Hence this leads to \(C\left ( k,k\right ) =1\) with all other entries in \(C\) being zero.
i.e. \[ \fbox{$C=PP^{T}=I$}\]
Problem: Give examples of \(A\) and \(B\) such that
(a) \(A+B\) is not invertible although \(A\) and \(B\) are invertible
(b) \(A+B\) is invertible although \(A\) and \(B\) are not invertible
(c) All of \(A,B\) and \(A+B\) are invertible
In the last case use \(A^{-1}\left ( A+B\right ) B^{-1}=B^{-1}+A^{-1}\) to show that \(C=B^{-1}+A^{-1}\) is also invertible and find a formula for \(C^{-1}\)
Answer:
(a)\(A=\begin{bmatrix} 0 & 1\\ 1 & 0 \end{bmatrix} ,B=\begin{bmatrix} 1 & 0\\ 0 & 1 \end{bmatrix} \)
Here \(A,B\) are both invertible (\(Det\left ( A\right ) =-1\,,Det\left ( B\right ) =1\), while \(Det\left ( A+B\right ) =Det\begin{bmatrix} 1 & 1\\ 1 & 1 \end{bmatrix} =0\)) i.e. \(\left ( A+B\right ) \) not invertible.
(b)\(A=\begin{bmatrix} 1 & 0\\ 0 & 0 \end{bmatrix} ,B=\begin{bmatrix} 0 & 0\\ 0 & 1 \end{bmatrix} \,,\)Here \(A,B\) are both non-invertible (\(Det\left ( A\right ) =0\,,Det\left ( B\right ) =0\), while \(Det\left ( A+B\right ) =Det\begin{bmatrix} 1 & 0\\ 0 & 1 \end{bmatrix} =1\)) i.e. \(\left ( A+B\right ) \) invertible.
(c)\(A=\begin{bmatrix} 1 & 0\\ 0 & 1 \end{bmatrix} ,B=\begin{bmatrix} 1 & 1\\ 1 & 0 \end{bmatrix} \)Here \(A,B\) are both invertible (\(Det\left ( A\right ) =1\,,Det\left ( B\right ) =-1\), and \(Det\left ( A+B\right ) =Det\begin{bmatrix} 2 & 1\\ 1 & 1 \end{bmatrix} =1\)) i.e. \(\left ( A+B\right ) \) invertible also.
Now need to find a formula for \(C^{-1}.\)
Since \(C=B^{-1}+A^{-1},\) then \begin{align*} C^{-1} & =\left ( B^{-1}+A^{-1}\right ) ^{-1}\\ & =(A^{-1}\left ( A+B\right ) B^{-1})^{-1}\\ & =\left ( B^{-1}\right ) ^{-1}\left ( A^{-1}\left ( A+B\right ) \right ) ^{-1}\\ & =B\left ( \left ( A+B\right ) ^{-1}\left ( A^{-1}\right ) ^{-1}\right ) \\ & =\fbox{$B\left ( A+B\right ) ^{-1}A$} \end{align*}
btw, reading around, found a paper called ”On the inverse of the sum of Matrices” by Kenneth Meler, gives this formula
\[ \left ( X+Y\right ) ^{-1}=X^{-1}-\frac{1}{1+trace(YX^{-1})}X^{-1}YX^{-1}\]
(But this is valid when Y has rank 1?)
Problem: If \(A=L_{1}D_{1}U_{1}\) and \(A=L_{2}D_{2}U_{2}\) prove that \(L_{1}=L_{2},D_{1}=D_{2}\) and \(U_{1}=U_{2}\).
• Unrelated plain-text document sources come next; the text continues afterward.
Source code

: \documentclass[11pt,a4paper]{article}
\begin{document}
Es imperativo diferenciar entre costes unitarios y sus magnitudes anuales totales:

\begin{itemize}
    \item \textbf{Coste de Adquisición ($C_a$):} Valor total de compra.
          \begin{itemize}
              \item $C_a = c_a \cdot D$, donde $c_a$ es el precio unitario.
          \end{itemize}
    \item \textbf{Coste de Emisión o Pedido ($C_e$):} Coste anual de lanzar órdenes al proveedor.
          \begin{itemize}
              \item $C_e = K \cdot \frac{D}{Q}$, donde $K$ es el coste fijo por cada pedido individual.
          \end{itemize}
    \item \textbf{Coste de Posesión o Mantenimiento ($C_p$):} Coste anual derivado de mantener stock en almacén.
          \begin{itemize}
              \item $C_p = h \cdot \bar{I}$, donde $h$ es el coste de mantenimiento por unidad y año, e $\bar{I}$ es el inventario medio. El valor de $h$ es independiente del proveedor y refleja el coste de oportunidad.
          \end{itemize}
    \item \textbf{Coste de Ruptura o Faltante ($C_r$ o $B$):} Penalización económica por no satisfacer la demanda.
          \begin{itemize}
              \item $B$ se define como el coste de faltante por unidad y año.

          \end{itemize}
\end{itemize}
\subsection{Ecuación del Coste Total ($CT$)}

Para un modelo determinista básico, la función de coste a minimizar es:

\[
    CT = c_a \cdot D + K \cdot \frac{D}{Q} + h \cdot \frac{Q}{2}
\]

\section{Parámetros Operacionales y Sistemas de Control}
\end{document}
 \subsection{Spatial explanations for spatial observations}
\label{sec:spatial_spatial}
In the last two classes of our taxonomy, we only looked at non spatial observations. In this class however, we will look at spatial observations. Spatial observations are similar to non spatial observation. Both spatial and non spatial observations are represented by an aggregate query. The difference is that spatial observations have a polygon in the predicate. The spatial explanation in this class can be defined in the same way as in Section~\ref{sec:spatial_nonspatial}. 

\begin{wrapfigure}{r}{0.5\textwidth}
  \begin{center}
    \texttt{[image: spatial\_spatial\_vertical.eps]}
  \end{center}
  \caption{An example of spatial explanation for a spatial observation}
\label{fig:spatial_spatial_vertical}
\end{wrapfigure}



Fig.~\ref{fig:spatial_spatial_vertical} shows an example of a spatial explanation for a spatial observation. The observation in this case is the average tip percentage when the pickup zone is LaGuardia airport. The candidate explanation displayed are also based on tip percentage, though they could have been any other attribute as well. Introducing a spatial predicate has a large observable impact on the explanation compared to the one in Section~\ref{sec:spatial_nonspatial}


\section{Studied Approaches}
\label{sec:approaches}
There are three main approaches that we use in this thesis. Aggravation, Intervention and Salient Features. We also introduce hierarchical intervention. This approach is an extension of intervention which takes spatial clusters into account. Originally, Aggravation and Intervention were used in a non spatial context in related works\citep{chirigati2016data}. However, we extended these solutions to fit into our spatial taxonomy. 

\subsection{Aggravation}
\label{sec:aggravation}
If \(A\) is invertible, the factorization is unique.
(a) Derive the equation \(L_{1}^{-1}L_{2}D_{2}=D_{1}U_{1}U_{2}^{-1}\) and explain why one side is lower triangular and the other side is upper triangular.
(b) Compare the main diagonals and then compare the off-diagonals.
Solution:
This question is asking to show that the \(LDV\) decomposition is unique.
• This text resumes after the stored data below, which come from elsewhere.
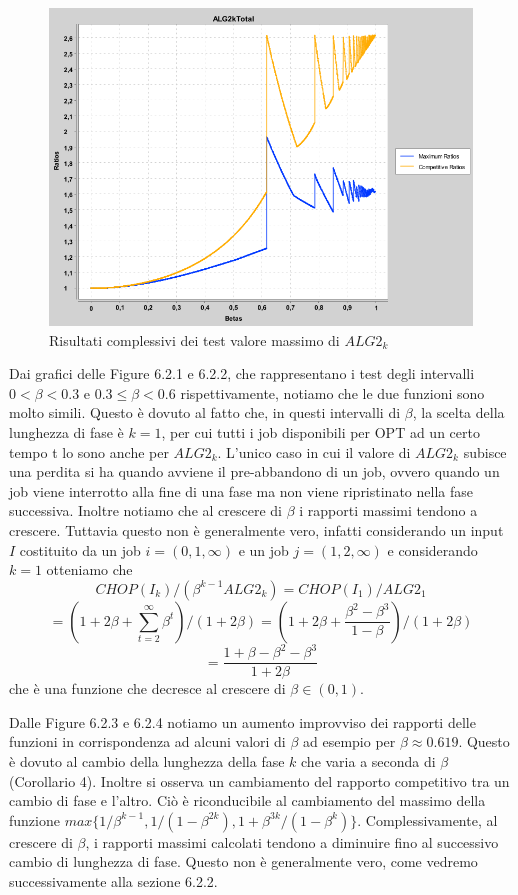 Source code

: \documentclass[twoside,openany,titlepage,fleqn,
	headinclude,12pt,a4paper,BCOR5mm,footinclude]{scrbook}
\begin{document}
\begin{figure}[H]
\caption[Unione test valore massimo $ALG2_{K}$]{Risultati complessivi dei test valore massimo di $ALG2_{k}$}
\centering
\includegraphics[scale=0.4]{max/ALG2kTotal.png}
\end{figure}
Dai grafici delle Figure 6.2.1 e 6.2.2, che rappresentano i test degli intervalli $0<\beta <0.3$ e $0.3 \leq \beta < 0.6$ rispettivamente, notiamo che le due funzioni sono molto simili. Questo è dovuto al fatto che, in questi intervalli di $\beta$, la scelta della lunghezza di fase è $k=1$, per cui tutti i job disponibili per OPT ad un certo tempo t lo sono anche per $ALG2_{k}$. L'unico caso in cui il valore di $ALG2_{k}$ subisce una perdita si ha quando avviene il pre-abbandono di un job, ovvero quando un job viene interrotto alla fine di una fase ma non viene ripristinato nella fase successiva. Inoltre notiamo che al crescere di $\beta$ i rapporti massimi tendono a crescere. Tuttavia questo non è generalmente vero, infatti considerando un input $I$ costituito da un job $i = (0,1,\infty)$ e un job $j = (1,2,\infty)$ e considerando $k = 1$ otteniamo che $$CHOP(I_{k})/(\beta^{k-1}ALG2_{k}) = CHOP(I_{1})/ALG2_{1}$$ $$= (1 + 2\beta + \sum_{t = 2}^{\infty}\beta^{t}) / (1 + 2\beta) = (1 + 2\beta + \frac{\beta^{2} - \beta^{3}}{1 - \beta}) / (1 + 2\beta)$$
$$= \frac{1 + \beta - \beta^{2} - \beta^{3}}{1 + 2\beta}$$ \newline
che è una funzione che decresce al crescere di $\beta \in (0, 1)$.

Dalle Figure 6.2.3 e 6.2.4 notiamo un aumento improvviso dei rapporti delle funzioni in corrispondenza ad alcuni valori di $\beta$ ad esempio per $\beta \approx 0.619$. Questo è dovuto al cambio della lunghezza della fase $k$ che varia a seconda di $\beta$ (Corollario 4). Inoltre si osserva un cambiamento del rapporto competitivo tra un cambio di fase e l'altro. Ciò è riconducibile al cambiamento del massimo della funzione $max \{1 / \beta^{k - 1}, 1 / (1 - \beta^{2k}), 1 + \beta^{3k} / (1 - \beta^{k})\}$. Complessivamente, al crescere di $\beta$, i rapporti massimi calcolati tendono a diminuire fino al successivo cambio di lunghezza di fase. Questo non è generalmente vero, come vedremo successivamente alla sezione 6.2.2.
\end{document}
Proof by contradiction: Assume the decomposition is not unique. Hence there exist \(\left [ L\right ] \left [ D\right ] \left [ V\right ] \) and \(\left [ \hat{L}\right ] \left [ \hat{D}\right ] \left [ \hat{V}\right ] \) decompositions of \(A\).
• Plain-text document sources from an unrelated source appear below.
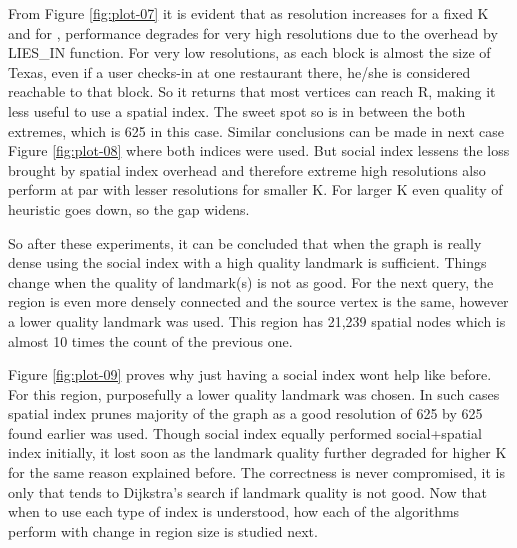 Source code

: From Figure \ref{fig:plot-07} it is evident that as resolution increases for a fixed K and for {\rrpspatial}, performance degrades for very high resolutions due to the overhead by LIES\_IN function. For very low resolutions, as each block is almost the size of Texas, even if a user checks-in at one restaurant there, he/she is considered reachable to that block. So it returns that most vertices can reach R, making it less useful to use a spatial index. The sweet spot so is in between the both extremes, which is 625 in this case. Similar conclusions can be made in next case Figure \ref{fig:plot-08} where both indices were used. But social index lessens the loss brought by spatial index overhead and therefore extreme high resolutions also perform at par with lesser resolutions for smaller K. For larger K even quality of heuristic goes down, so the gap widens.

So after these experiments, it can be concluded that when the graph is really dense using the social index with a high quality landmark is sufficient. Things change when the quality of landmark(s) is not as good. For the next query, the region is even more densely connected and the source vertex is the same, however a lower quality landmark was used. This region has 21,239 spatial nodes which is almost 10 times the count of the previous one.

Figure \ref{fig:plot-09} proves why just having a social index wont help like before. For this region, purposefully a lower quality landmark was chosen. In such cases spatial index prunes majority of the graph as a good resolution of 625 by 625 found earlier was used. Though social index equally performed social+spatial index initially, it lost soon as the landmark quality further degraded for higher K for the same reason explained before. The correctness is never compromised, it is only that {\rrp} tends to Dijkstra's search if landmark quality is not good. Now that when to use each type of index is understood, how each of the algorithms perform with change in region size is studied next.

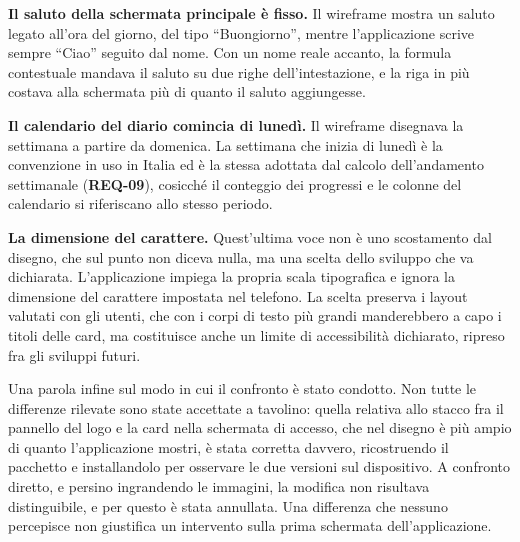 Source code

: \textbf{Il saluto della schermata principale è fisso.}
Il wireframe mostra un saluto legato all'ora del giorno, del tipo \enquote{Buongiorno}, mentre l'applicazione scrive sempre \enquote{Ciao} seguito dal nome.
Con un nome reale accanto, la formula contestuale mandava il saluto su due righe dell'intestazione, e la riga in più costava alla schermata più di quanto il saluto aggiungesse.

\textbf{Il calendario del diario comincia di lunedì.}
Il wireframe disegnava la settimana a partire da domenica.
La settimana che inizia di lunedì è la convenzione in uso in Italia ed è la stessa adottata dal calcolo dell'andamento settimanale (\textbf{REQ-09}), cosicché il conteggio dei progressi e le colonne del calendario si riferiscano allo stesso periodo.

\textbf{La dimensione del carattere.}
Quest'ultima voce non è uno scostamento dal disegno, che sul punto non diceva nulla, ma una scelta dello sviluppo che va dichiarata.
L'applicazione impiega la propria scala tipografica e ignora la dimensione del carattere impostata nel telefono.
La scelta preserva i layout valutati con gli utenti, che con i corpi di testo più grandi manderebbero a capo i titoli delle card, ma costituisce anche un limite di accessibilità dichiarato, ripreso fra gli sviluppi futuri.

Una parola infine sul modo in cui il confronto è stato condotto.
Non tutte le differenze rilevate sono state accettate a tavolino: quella relativa allo stacco fra il pannello del logo e la card nella schermata di accesso, che nel disegno è più ampio di quanto l'applicazione mostri, è stata corretta davvero, ricostruendo il pacchetto e installandolo per osservare le due versioni sul dispositivo.
A confronto diretto, e persino ingrandendo le immagini, la modifica non risultava distinguibile, e per questo è stata annullata.
Una differenza che nessuno percepisce non giustifica un intervento sulla prima schermata dell'applicazione.
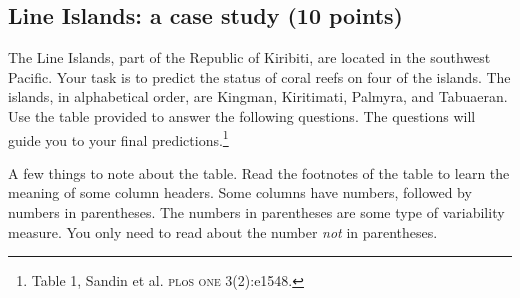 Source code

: \documentclass[12pt, hidelinks]{exam}
\begin{document}
\subsection*{Line Islands: a case study (10 points)}

The Line Islands, part of the Republic of Kiribiti, are located in the southwest Pacific. Your task is to predict the status of coral reefs on four of the islands. The islands, in alphabetical order, are Kingman, Kiritimati, Palmyra, and Tabuaeran.  Use the table provided to answer the following questions. The questions will guide you to your final predictions.\footnote{Table 1, Sandin et al. \textsc{pl}o\textsc{s one} 3(2):e1548.} 

A few things to note about the table. Read the footnotes of the table to learn the meaning of some column headers. Some columns have numbers, followed by numbers in parentheses. The numbers in parentheses are some type of variability measure. You only need to read about the number \emph{not} in parentheses.
\end{document}
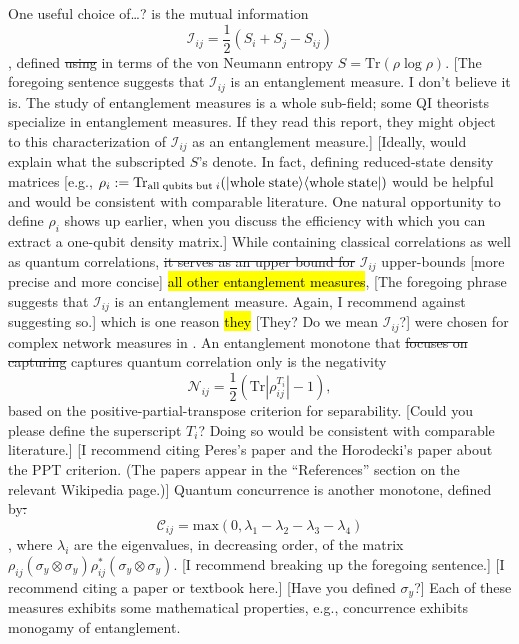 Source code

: \documentclass[11pt]{article}
\newcommand{\nicole}[1]{{\color{Green}#1}}
\begin{document}
\begin{multicols}{2}
One useful choice \nicole{of\ldots?} is the mutual information $$\mathcal{I}_{ij} = \frac{1}{2}(S_i + S_j - S_{ij}) $$\nicole{,} defined \sout{using} \nicole{in terms of} the von Neumann entropy $S = \text{Tr}(\rho \log \rho) $. 
\nicole{[The foregoing sentence suggests that $\mathcal{I}_{ij}$ is an entanglement measure. I don't believe it is. The study of entanglement measures is a whole sub-field; some QI theorists specialize in entanglement measures. If they read this report, they might object to this characterization of $\mathcal{I}_{ij}$ as an entanglement measure.]}
\nicole{[Ideally, would explain what the subscripted $S$'s denote. In fact, defining  reduced-state density matrices [e.g., 
$\rho_i := {\rm Tr}_{ {\rm all \; qubits \; but} \; i} 
(| {\rm whole \; state} \rangle \langle {\rm whole \; state} |) $
would be helpful and would be consistent with comparable literature.
One natural opportunity to define $\rho_i$ shows up earlier, when you discuss the efficiency with which you can extract a one-qubit density matrix.]}
While containing classical correlations as well as quantum correlations, \sout{it serves as an upper bound for} 
\nicole{$\mathcal{I}_{ij}$ upper-bounds [more precise and more concise]}
\hl{all other  entanglement measures}, 
\nicole{[The foregoing phrase suggests that $\mathcal{I}_{ij}$ is an entanglement measure. Again, I recommend against suggesting so.]}
which is one reason \hl{they} 
\nicole{[They? Do we mean $\mathcal{I}_{ij}$?]}
were chosen for complex network measures in \cite{Carr}. 
An entanglement monotone that \sout{focuses on capturing} \nicole{captures} quantum correlation only is the negativity $$\mathcal{N}_{ij} = \frac{1}{2}(\text{Tr}|\rho_{ij}^{T_i}|-1),$$ based on the positive-partial-transpose criterion for separability. 
\nicole{[Could you please define the superscript $T_i$? Doing so would be consistent with comparable literature.]}
\nicole{[I recommend citing Peres's paper and the Horodecki's paper about the PPT criterion. (The papers appear in the ``References'' section on the relevant Wikipedia page.)]}
Quantum concurrence is another monotone\nicole{,} defined by\sout{:}
$$\mathcal{C}_{ij} = \text{max}(0,\lambda_1 -\lambda_2 - \lambda_3 - \lambda_4)$$\nicole{,}
where $\lambda_i$ are the eigenvalues\nicole{,} in decreasing order\nicole{,} 
of the matrix $\rho_{ij} (\sigma_y \otimes \sigma_y) \rho_{ij}^* (\sigma_y \otimes \sigma_y) $. 
\nicole{[I recommend breaking up the foregoing sentence.]}
\nicole{[I recommend citing a paper or textbook here.]}
\nicole{[Have you defined $\sigma_y$?]}
Each of these measures exhibit\nicole{s} some mathematical properties, e.g.\nicole{,} concurrence exhibits monogamy of entanglement.

\end{multicols}
\end{document}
Hence we write \begin{align*} A & =\begin{bmatrix} a_{11} & a_{12}\\ a_{21} & a_{22}\end{bmatrix} \\ & =\left [ L\right ] \left [ D\right ] \left [ V\right ] \mathbf{=}\left [ \hat{L}\right ] \left [ \hat{D}\right ] \left [ \hat{V}\right ] \\ & =\begin{bmatrix} 1 & 0\\ L_{21} & 1 \end{bmatrix}\begin{bmatrix} D_{11} & 0\\ 0 & D_{22}\end{bmatrix}\begin{bmatrix} 1 & V_{12}\\ 0 & 1 \end{bmatrix} \mathbf{=}\begin{bmatrix} 1 & 0\\ \hat{L}_{21} & 1 \end{bmatrix}\begin{bmatrix} \hat{D}_{11} & 0\\ 0 & \hat{D}_{22}\end{bmatrix}\begin{bmatrix} 1 & \hat{V}_{12}\\ 0 & 1 \end{bmatrix} \\ & =\begin{bmatrix} 1 & 0\\ L_{21} & 1 \end{bmatrix}\begin{bmatrix} D_{11} & D_{11}V_{12}\\ 0 & D_{22}\end{bmatrix} \mathbf{=}\begin{bmatrix} 1 & 0\\ \hat{L}_{21} & 1 \end{bmatrix}\begin{bmatrix} \hat{D}_{11} & \hat{D}_{11}\hat{V}_{12}\\ 0 & \hat{D}_{22}\end{bmatrix} \\ & =\begin{bmatrix} D_{11} & D_{11}V_{12}\\ L_{21}D_{11} & L_{21}D_{11}V_{12}+D_{22}\end{bmatrix} \mathbf{=}\begin{bmatrix} \hat{D}_{11} & \hat{D}_{11}\hat{V}_{12}\\ \hat{L}_{21}\hat{D}_{11} & \hat{L}_{21}\hat{D}_{11}\hat{V}_{12}+\hat{D}_{22}\end{bmatrix} \end{align*}
Since both of the above 2 matrix are equal to the same matrix \(A\), compare elements to elements from the above.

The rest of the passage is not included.